Creato il 31 ottobre 2012 da Bloglobal @bloglobal_opi

di Luca Barana

Il ritorno degli Stati Uniti in Medio Oriente? Il dibattito elettorale
La campagna elettorale negli Stati Uniti, sinora dominata dai temi economici e fiscali, ha conosciuto un andamento inatteso nelle ultime settimane precedenti al voto. I tre dibattiti televisivi fra i due candidati, il Presidente uscente Barack Obama e l’ex governatore del Massachussetts Mitt Romney, hanno segnato – in particolare il primo svoltosi il 3 ottobre a Denver – il ritorno in corsa del concorrente repubblicano, la cui sconfitta appariva ai più inevitabile. Il fattore determinante nell’indebolimento nella posizione di Obama è da identificarsi nella dimessa performance del Presidente a Denver e nella successiva amplificazione dell’accaduto da parte dei media americani e internazionali.

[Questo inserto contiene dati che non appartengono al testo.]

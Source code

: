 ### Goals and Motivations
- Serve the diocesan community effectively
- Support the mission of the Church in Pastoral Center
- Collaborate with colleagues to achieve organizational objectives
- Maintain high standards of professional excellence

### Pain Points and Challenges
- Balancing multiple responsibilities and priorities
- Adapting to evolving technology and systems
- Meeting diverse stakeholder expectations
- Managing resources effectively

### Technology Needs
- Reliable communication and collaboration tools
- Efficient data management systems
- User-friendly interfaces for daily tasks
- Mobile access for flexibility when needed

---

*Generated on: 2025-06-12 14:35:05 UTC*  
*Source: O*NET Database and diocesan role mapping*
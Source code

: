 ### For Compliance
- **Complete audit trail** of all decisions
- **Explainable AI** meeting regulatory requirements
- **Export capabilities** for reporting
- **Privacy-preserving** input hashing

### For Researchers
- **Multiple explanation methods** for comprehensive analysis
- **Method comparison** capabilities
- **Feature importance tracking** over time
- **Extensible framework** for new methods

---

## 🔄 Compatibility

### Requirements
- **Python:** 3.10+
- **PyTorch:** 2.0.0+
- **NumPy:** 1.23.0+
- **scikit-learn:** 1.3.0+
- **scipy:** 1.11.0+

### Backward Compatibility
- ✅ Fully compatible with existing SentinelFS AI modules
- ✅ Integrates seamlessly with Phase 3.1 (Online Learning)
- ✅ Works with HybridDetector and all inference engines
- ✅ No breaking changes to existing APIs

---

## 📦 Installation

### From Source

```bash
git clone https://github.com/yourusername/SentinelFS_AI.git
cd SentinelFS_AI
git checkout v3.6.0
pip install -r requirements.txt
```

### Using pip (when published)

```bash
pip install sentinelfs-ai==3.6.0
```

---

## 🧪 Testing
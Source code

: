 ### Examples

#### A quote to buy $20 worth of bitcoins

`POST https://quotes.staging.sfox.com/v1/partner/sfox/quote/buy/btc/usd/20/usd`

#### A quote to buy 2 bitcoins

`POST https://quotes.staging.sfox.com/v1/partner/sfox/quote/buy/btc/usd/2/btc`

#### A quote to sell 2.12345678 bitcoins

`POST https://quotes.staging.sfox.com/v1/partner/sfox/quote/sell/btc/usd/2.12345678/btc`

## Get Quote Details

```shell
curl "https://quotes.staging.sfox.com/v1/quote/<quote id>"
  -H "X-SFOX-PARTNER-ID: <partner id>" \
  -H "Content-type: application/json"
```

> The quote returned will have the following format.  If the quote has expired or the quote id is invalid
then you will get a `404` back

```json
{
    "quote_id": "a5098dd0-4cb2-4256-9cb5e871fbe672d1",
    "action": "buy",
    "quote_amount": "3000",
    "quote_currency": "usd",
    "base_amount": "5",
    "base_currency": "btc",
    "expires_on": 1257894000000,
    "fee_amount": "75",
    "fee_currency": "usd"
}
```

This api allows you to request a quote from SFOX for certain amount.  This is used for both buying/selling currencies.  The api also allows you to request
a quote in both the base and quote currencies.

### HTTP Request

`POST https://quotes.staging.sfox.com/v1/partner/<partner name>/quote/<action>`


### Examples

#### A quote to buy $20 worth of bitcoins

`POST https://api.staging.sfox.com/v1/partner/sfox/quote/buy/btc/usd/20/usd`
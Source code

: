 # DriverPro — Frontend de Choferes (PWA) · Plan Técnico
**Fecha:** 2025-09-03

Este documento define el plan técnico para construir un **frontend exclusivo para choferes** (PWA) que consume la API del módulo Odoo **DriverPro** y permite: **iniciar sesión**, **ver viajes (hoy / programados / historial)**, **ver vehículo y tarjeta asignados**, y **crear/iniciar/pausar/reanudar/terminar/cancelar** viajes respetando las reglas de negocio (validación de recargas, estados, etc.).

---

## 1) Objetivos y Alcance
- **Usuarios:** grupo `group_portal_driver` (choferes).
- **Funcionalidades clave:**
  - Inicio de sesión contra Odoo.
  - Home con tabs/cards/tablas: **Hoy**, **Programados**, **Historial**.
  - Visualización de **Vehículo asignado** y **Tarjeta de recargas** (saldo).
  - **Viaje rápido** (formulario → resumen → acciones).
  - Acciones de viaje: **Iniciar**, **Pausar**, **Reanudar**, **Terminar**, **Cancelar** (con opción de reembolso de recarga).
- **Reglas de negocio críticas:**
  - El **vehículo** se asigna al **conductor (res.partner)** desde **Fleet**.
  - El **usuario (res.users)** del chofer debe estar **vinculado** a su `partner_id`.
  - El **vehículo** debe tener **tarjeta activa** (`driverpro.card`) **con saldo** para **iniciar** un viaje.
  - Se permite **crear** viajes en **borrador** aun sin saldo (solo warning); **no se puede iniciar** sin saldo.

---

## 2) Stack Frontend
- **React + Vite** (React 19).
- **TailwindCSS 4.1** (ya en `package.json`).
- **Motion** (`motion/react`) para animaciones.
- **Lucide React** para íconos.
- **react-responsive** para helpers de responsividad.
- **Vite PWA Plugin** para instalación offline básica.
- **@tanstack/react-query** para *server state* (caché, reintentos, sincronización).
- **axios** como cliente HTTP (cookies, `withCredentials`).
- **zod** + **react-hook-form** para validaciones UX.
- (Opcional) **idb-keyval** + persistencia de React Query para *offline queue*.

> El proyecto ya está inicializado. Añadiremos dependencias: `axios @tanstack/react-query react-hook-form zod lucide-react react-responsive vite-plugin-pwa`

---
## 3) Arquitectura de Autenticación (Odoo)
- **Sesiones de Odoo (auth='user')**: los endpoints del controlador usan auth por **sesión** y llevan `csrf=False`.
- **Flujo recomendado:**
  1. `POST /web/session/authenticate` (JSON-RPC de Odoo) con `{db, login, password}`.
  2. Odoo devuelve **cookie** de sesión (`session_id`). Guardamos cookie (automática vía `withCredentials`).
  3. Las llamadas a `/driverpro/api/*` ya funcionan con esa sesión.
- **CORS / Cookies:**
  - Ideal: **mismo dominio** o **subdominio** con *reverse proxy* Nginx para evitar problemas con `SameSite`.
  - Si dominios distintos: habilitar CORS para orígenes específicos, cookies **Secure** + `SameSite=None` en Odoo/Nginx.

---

Tuttavia, il Presidente ha dovuto affrontare, a poco meno di due mesi dal voto, anche alcuni ostacoli nel campo in cui gli si riconosce un vantaggio sostanziale rispetto all’avversario: la politica estera. La morte dell’ambasciatore americano Chris Stevens in Libia l’11 settembre, insieme ad altri tre cittadini statunitensi, ha gettato alcune ombre sulla gestione della politica estera ad opera dell’amministrazione uscente, riportando i temi delle relazioni estere degli States se non al centro del dibattito elettorale, quantomeno all’attenzione dell’elettorato americano, come dimostrano anche l’inaspettata importanza riconosciuta all’ultimo dibattito che verteva appunto sulla politica estera e la soddisfazione del team elettorale del Presidente per il riconoscimento della sua affermazione in tale occasione.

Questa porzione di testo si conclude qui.